© Charles D. Hayes
Imagine what would happen
if the referees calling penalties in professional football were paid exorbitant
salaries by only the richest teams. One
thing is sure: we would deem it a sham. If the game was obviously rigged, most people
would stop watching. Ironically, that’s precisely what we have today in
American politics. Our elected representatives (our supposed economic referees)

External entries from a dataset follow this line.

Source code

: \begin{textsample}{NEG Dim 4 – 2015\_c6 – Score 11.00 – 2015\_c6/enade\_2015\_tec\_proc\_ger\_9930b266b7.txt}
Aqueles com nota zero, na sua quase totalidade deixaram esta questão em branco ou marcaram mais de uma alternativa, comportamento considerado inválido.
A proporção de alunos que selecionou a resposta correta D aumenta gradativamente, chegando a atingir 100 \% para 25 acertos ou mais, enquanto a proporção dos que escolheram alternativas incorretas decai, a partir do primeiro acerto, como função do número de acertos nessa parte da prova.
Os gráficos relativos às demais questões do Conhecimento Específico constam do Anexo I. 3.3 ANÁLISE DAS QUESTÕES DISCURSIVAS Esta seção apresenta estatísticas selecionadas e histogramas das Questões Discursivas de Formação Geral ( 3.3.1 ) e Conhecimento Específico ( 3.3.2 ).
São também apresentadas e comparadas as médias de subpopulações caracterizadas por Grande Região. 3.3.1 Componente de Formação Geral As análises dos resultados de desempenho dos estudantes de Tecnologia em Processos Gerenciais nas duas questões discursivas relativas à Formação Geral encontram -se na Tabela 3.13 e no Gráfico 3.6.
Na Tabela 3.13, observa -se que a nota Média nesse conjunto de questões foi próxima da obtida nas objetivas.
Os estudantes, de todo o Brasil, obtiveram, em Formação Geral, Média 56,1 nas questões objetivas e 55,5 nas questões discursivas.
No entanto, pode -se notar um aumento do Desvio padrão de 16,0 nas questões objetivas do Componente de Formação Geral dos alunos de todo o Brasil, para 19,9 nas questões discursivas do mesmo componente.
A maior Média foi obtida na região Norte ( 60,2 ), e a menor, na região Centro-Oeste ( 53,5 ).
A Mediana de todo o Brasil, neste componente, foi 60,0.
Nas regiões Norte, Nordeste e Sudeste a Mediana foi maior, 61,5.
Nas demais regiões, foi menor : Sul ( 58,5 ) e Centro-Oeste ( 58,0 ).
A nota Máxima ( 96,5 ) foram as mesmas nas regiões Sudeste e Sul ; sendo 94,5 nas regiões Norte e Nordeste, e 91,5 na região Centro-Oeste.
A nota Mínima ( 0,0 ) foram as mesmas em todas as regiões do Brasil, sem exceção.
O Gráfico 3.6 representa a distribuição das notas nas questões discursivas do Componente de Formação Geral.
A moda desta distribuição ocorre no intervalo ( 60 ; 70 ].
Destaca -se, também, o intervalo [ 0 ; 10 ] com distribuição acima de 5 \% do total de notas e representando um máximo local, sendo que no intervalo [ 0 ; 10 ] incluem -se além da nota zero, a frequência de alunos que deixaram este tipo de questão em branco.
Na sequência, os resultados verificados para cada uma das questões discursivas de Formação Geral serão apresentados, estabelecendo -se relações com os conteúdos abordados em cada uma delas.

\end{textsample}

are being openly bribed because not enough of us are watching and so many of our citizens don’t vote.
Both of our major
political parties are unduly influenced by moneyed special interests; one is
just more blatant and ideologically open about it than the other. Unfortunately,
the reason many people don’t pay attention to politics is that they know the
system is corrupt and they feel powerless.
Because of special
interest lobbying, corporations never have to punt. They own our referees. Through
legislative influence they have effectively devastated labor unions while enabling
banks to charge excessive fees for administering customer accounts and to move
away from traditional services to casino-like investments where profits are
capitalized. They take big risks, fully confident that, because of their size,
catastrophic losses will be socialized.
Some of our largest and
most profitable businesses pay poverty-level wages with the assurance that
taxpayers will support their employees with food stamps. The sheer amount of
corporate profits in offshore banks to escape taxation is breathtaking, while
lobbying by the military industrial complex is so effective, our generals and
admirals can’t even cancel the manufacture of weapons they don’t want or need.

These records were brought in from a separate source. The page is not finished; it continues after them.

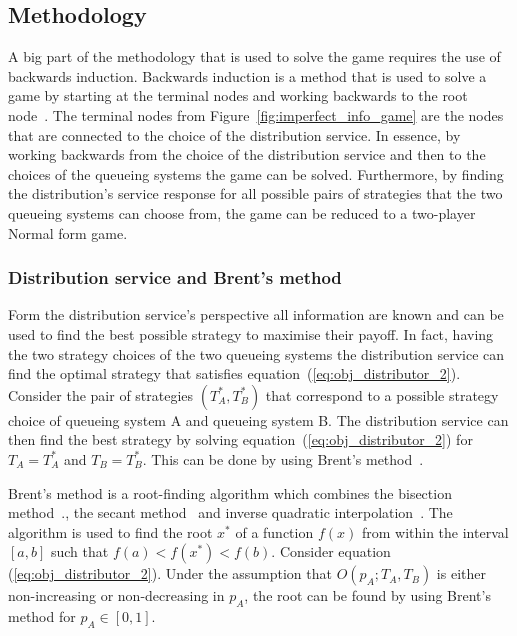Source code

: \subsection{Methodology}

A big part of the methodology that is used to solve the game requires the use of
backwards induction.
Backwards induction is a method that is used to solve a game by starting at the
terminal nodes and working backwards to the root node~\cite{watson2002strategy}.
The terminal nodes from Figure~\ref{fig:imperfect_info_game} are the nodes that
are connected to the choice of the distribution service.
In essence, by working backwards from the choice of the distribution service
and then to the choices of the queueing systems the game can be solved.
Furthermore, by finding the distribution's service response for all possible
pairs of strategies that the two queueing systems can choose from, the game can
be reduced to a two-player Normal form game.


\subsubsection{Distribution service and Brent's method}
\label{sec:best_response_distribution_service}

Form the distribution service's perspective all information are known and can be
used to find the best possible strategy to maximise their payoff.
In fact, having the two strategy choices of the two queueing systems the
distribution service can find the optimal strategy that satisfies
equation~(\ref{eq:obj_distributor_2}).
Consider the pair of strategies \((T_A^*, T_B^*)\) that correspond to a possible
strategy choice of queueing system A and queueing system B.
The distribution service can then find the best strategy by solving
equation~(\ref{eq:obj_distributor_2}) for \(T_A = T_A^*\) and \(T_B = T_B^*\).
This can be done by using Brent's method~\cite{brent_method}.

Brent's method is a root-finding algorithm which combines the bisection
method~\cite{corliss1977root}., the secant method~\cite{secantmethod} and
inverse quadratic interpolation~\cite{epperson2021introduction}.
The algorithm is used to find the root \(x^*\) of a function \(f(x)\) from
within the interval \([a, b]\) such that \(f(a) < f(x^*) < f(b)\).
Consider equation (\ref{eq:obj_distributor_2}).
Under the assumption that \(O(p_A; T_A, T_B)\) is either non-increasing or
non-decreasing in \(p_A\), the root can be found by using Brent's method
for \(p_A \in [0, 1]\).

Inequality has been escalating at
record rates for decades, a direct result of legislation on behalf of those
with an economic advantage and the power to leverage their influence at every
opportunity. One strategy has been to incite public anger at the poor for not
pulling their weight and appearing to game the system by getting something for
nothing, even when the evidence shows that’s not true. This
feeds people’s inherent tribalistic tendencies because blaming the poor allows
one to identify vicariously with the rich and powerful.
Capitalism is an
incredibly dynamic system capable of both good and ill, but today’s economic
playing field is not in any sense level. Capitalism works best with strictly
regulated competition. In professional football, we don’t hear arguments about a
minimum wage because teams have to compete for players, causing compensation to
soar.
The same principle
applies to the workplace. Capitalism only works effectively for working people
when business has to compete for employees. To assume that human beings should
work full time for poverty wages in the richest country in the world is as absurd
as it would be to play football without protective gear.
The notion that free
markets magically arrive at fair wages for work performed is a fairy tale. Nothing
is free, and our laws for business and labor are biased by design. The
commercial usage of natural resources does not remotely reflect its
environmental costs. Moreover, elected officials’ dependence on private donations
means legislation is never free of partiality. And finally, far too many of the
rules and regulations we live by are created in secret.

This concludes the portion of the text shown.